Besides low Hb levels, clinical symptoms such as cardiorespiratory instability and poor weight gain have been presumed to result from poor oxygen delivery. They have therefore been used as criteria for PRBCT. Again, there is a lack of data correlating the symptoms of anaemia with FTOEc and FTOEs.

Our study aimed to determine the associations of pre-transfusion Hb and clinical symptoms of anaemia with FTOEc and FTOEs. It was hypothesised that FTOE is not associated with Hb and symptoms.

Methods

The current study is a post-hoc analysis of a prospective observational single centre study conducted in the neonatal intensive care unit (NICU), Nepean Hospital, Sydney, Australia, from Sept 1, 2014 to Nov 30, 2016. The primary study evaluated cerebral and splanchnic oxygenation associated with PRBCT and feeding. The study protocol including parental consent was approved by the human research ethics committee, Nepean Blue Mountain Local Health Committee (Approval number: Study 12/67 - HREC/12/NEPEAN/148). The study was conducted after written, informed consent of parents, as approved by the human research ethics committee, Nepean Blue Mountain Local Health Committee.

Study participants

Inclusion criteria: gestation <32 weeks; birth weight <1500 g; postmenstrual age <37 weeks; tolerating enteral feed volume at least 120 mL/Kg/day; hemodynamically stable and receiving elective PRBCT to treat anaemia of prematurity.

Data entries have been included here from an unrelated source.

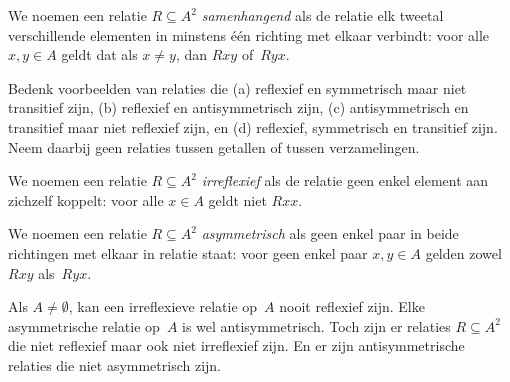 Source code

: \documentclass[openany]{memoir}
\begin{document}
\begin{defn}[Samenhangendheid]
We noemen een relatie $R \subseteq A^2$ \emph{samenhangend} als de
relatie elk tweetal verschillende elementen in minstens één richting
met elkaar verbindt: voor alle $x,y\in A$ geldt dat als $x \neq y$,
dan $Rxy$ of~$Ryx$.
\end{defn}

\begin{prob}
Bedenk voorbeelden van relaties die (a) reflexief en symmetrisch maar
niet transitief zijn, (b) reflexief en antisymmetrisch zijn, (c)
antisymmetrisch en transitief maar niet reflexief zijn, en (d)
reflexief, symmetrisch en transitief zijn. Neem daarbij geen relaties
tussen getallen of tussen verzamelingen.
\end{prob} 
 
\begin{defn}[Irreflexiviteit]
We noemen een relatie $R \subseteq A^2$ \emph{irreflexief} als de
relatie geen enkel element aan zichzelf koppelt: voor alle
$x \in A$ geldt niet $Rxx$.
\end{defn}

\begin{defn}[Asymmetrie]
We noemen een relatie $R \subseteq A^2$ \emph{asymmetrisch} als geen
enkel paar in beide richtingen met elkaar in relatie staat: voor geen
enkel paar $x,y\in A$ gelden zowel $Rxy$ als~$Ryx$.
\end{defn}

Als $A \neq \emptyset$, kan een irreflexieve relatie op~$A$ nooit
reflexief zijn. Elke asymmetrische relatie op~$A$ is wel
antisymmetrisch. Toch zijn er relaties $R \subseteq A^2$ die niet
reflexief maar ook niet irreflexief zijn. En er zijn antisymmetrische
relaties die niet asymmetrisch zijn.
\endgroup

\begingroup
\def\olfilename{OLP-0015}
\def\olfilepath{content/sets-functions-relations/relations/}
\hypertarget{unit-OLP-0015}{}



\end{document}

Exclusion criteria were infants with necrotising enterocolitis (NEC) (current or previous); feed intolerance (defined as the treating clinical team's decision to withhold feeds/withhold grading up of feeds for at least 12 h); sepsis (defined as the treating clinical team's decision to commence antibiotics); PRBCT in the previous 72 h; patent ductus arteriosus (PDA) or its treatment with Ibuprofen/Indomethacin/surgery in the previous 72 h and/or congenital gastrointestinal, complex cardiac/lethal anomalies.

Enrolment

An infant was enroled only once, even when receiving multiple transfusions. For pragmatic reasons, enrolment occurred when PRBCT was initiated during regular business hours (weekdays: 8 am to 5 pm) only. Consecutive babies satisfying the above criteria were enroled after written informed parental consent by the chief investigator/one of the designated officers.

Packed red blood cell transfusion (PRBCT)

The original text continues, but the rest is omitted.